┌──
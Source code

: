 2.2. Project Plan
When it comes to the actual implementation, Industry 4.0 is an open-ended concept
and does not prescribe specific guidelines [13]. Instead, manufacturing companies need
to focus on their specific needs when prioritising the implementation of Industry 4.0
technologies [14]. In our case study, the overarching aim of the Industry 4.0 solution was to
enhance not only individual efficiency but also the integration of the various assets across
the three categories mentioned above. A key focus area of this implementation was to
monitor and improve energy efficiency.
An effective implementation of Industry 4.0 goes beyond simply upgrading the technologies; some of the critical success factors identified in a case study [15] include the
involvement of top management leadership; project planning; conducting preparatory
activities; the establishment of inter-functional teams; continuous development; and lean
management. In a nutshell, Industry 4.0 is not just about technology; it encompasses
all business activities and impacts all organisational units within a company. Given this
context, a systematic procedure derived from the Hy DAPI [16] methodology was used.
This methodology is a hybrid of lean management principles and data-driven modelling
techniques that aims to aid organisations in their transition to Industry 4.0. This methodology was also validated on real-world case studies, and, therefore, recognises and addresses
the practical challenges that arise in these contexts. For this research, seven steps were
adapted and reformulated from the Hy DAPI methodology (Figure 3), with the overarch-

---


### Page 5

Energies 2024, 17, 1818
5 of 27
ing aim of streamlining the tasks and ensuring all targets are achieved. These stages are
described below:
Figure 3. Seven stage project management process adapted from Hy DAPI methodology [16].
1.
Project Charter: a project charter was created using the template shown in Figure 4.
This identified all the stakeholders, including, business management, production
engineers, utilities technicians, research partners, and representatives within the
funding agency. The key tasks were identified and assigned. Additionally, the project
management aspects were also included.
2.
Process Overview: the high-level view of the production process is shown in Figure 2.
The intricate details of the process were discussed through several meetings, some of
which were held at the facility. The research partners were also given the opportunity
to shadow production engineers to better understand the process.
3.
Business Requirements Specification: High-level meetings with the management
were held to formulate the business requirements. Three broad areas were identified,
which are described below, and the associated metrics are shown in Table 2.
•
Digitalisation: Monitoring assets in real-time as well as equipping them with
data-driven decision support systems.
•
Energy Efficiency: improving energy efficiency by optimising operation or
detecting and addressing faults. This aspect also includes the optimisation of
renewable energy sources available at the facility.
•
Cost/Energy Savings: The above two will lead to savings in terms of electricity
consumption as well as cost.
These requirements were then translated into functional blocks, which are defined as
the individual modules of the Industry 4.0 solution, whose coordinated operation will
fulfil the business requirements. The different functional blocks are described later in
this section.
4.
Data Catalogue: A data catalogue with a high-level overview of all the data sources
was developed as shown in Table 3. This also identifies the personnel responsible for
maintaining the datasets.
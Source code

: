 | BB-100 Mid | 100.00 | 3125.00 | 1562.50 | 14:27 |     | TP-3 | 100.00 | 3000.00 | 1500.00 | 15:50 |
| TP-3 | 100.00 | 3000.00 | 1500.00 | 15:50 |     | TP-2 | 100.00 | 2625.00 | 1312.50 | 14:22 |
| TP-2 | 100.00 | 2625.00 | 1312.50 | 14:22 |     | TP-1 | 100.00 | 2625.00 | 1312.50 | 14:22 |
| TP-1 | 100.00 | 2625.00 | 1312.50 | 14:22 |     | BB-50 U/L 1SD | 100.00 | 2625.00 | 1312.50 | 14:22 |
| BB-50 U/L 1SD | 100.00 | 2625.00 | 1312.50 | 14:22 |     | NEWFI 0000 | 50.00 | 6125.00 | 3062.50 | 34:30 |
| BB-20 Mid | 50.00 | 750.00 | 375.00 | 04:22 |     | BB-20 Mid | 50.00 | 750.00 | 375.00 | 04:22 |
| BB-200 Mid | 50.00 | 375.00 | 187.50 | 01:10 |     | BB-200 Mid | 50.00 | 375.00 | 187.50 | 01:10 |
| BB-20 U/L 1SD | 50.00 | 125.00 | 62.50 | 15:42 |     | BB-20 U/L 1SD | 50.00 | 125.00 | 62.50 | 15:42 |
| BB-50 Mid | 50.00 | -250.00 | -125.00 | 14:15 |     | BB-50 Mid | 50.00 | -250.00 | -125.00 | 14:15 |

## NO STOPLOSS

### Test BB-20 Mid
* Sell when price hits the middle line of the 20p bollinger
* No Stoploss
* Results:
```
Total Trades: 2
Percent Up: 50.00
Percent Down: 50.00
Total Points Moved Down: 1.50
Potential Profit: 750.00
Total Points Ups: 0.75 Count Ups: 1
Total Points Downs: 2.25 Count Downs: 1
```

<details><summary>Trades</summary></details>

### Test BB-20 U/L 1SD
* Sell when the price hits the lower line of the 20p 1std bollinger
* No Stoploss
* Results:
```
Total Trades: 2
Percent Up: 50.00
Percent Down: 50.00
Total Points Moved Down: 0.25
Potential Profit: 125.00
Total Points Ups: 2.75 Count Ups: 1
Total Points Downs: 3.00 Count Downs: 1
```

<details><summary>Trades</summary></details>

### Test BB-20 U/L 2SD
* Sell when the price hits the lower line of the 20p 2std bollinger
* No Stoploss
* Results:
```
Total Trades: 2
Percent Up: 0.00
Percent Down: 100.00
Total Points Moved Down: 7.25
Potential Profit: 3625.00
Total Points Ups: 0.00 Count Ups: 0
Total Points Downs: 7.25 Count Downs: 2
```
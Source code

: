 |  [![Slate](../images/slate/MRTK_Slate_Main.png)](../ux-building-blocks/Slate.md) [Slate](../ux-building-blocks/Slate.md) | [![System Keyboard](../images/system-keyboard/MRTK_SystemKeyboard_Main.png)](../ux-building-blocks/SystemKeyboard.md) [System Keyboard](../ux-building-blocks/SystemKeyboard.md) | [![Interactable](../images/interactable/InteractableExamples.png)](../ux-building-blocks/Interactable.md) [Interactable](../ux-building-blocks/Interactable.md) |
└──
Which lines should be output? Exactly those from the first line of the data through the line containing "and does not", inclusive.

- [TASK SOLUTION]:
Source code

: 2.2. Project Plan
When it comes to the actual implementation, Industry 4.0 is an open-ended concept
and does not prescribe specific guidelines [13]. Instead, manufacturing companies need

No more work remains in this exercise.